Bite-sized chunks of wisdom about self-leadership for you to chew on.
Fun and the Art of Enjoying Life When Things Are Tough
Podcast Opening over Theme Music:
Hello and welcome. This is Kate's Nuggets, the podcast where I share bite-size nuggets of wisdom about self-leadership. I am your host, Kate Arms. I invite you to listen lightly, let these ideas wash over you. Take what you take and let the rest go. You can always come back and listen again.
Today I want to talk about fun and the art of enjoying life. Even when things feel tough right now, things feel tough all across the world. Many of us had difficulties in life before the coronavirus hit, and many of us have had lives that felt reasonably easy, upended, and disrupted by the pandemic. In both cases, things feel stressful right now. The base level of worry, anxiety, stress is higher than it was two months ago, and for some people it wasn't starting from a very good beginning.
When we are under stress, it is much easier for us to fall into fear-based behaviors than when we are not stressed. When we armor up to protect ourselves against threat, we tend to find life serious, hard work. We feel like we have to hustle and strive and struggle. Play and rest and fun and relaxation are often seen as frivolous or distractions from being effective or efficient. People who play when things are tough are often seen as irresponsible.
Many of us learned to be hardworking, driven, and effortful even when things were good, and even that is a way of being armored up and defensive. To have fun under any circumstance, we need to embrace play, improvisation, and laughter. We need to find a way to seeing that life unfolds rather than us having to drive life. And this requires us to manage our energy to rest, renew, to have rhythms of work and play.
This is at the heart of what people are talking about when they talk about work life/harmony, work/life balance or integration, that rest, renewal, and rhythm. But if we don't do it from a spirit of playfulness and curiosity, it won't be fun. And if we do it from a spirit of playfulness and curiosity, it can be fun even while it is incredibly challenging and deeply hard work.
There are some people right now for whom the level of challenge that they have now has made them come alive, has invigorated them, and make them feel like they are actually functioning at peak performance. If this is not you, don't let that shame you.
The people who are thriving and feeling like they're functioning at peak performance right now have several things going for them. Almost certainly they have a skill set that they have honed over years that right now is of service, that right now their skills are in demand. If your skills are not the ones that are most highly in demand right now, that's bad luck. That's not bad planning, it's bad luck.

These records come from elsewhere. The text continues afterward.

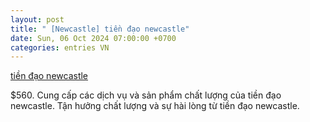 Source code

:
 ```yaml
---
layout: post
title: " [Newcastle] tiền đạo newcastle"
date: Sun, 06 Oct 2024 07:00:00 +0700
categories: entries VN
---
```

[tiền đạo newcastle](https://www.bienphong.com.vn/ti%E1%BB%81n-%C4%91%E1%BA%A1o-newcastle.phtm)

$560. Cung cấp các dịch vụ và sản phẩm chất lượng của tiền đạo newcastle. Tận hưởng chất lượng và sự hài lòng từ tiền đạo newcastle.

The other thing people who are thriving right now have is a drive to improvise from whatever the world has presented. They are accepting the world as it is and playing with it. And because they are playing with the world as it comes to them, accepting every offer that the world makes and saying "Yes, and I will do this with it," it becomes fun even in the midst of challenge.
So, what is play? In his book titled Play. Dr. Stuart Brown defines play as an absorbing, apparently purposeless activity that provides enjoyment and suspends self-consciousness and a sense of time. It is also self-motivating and makes you want to do it again.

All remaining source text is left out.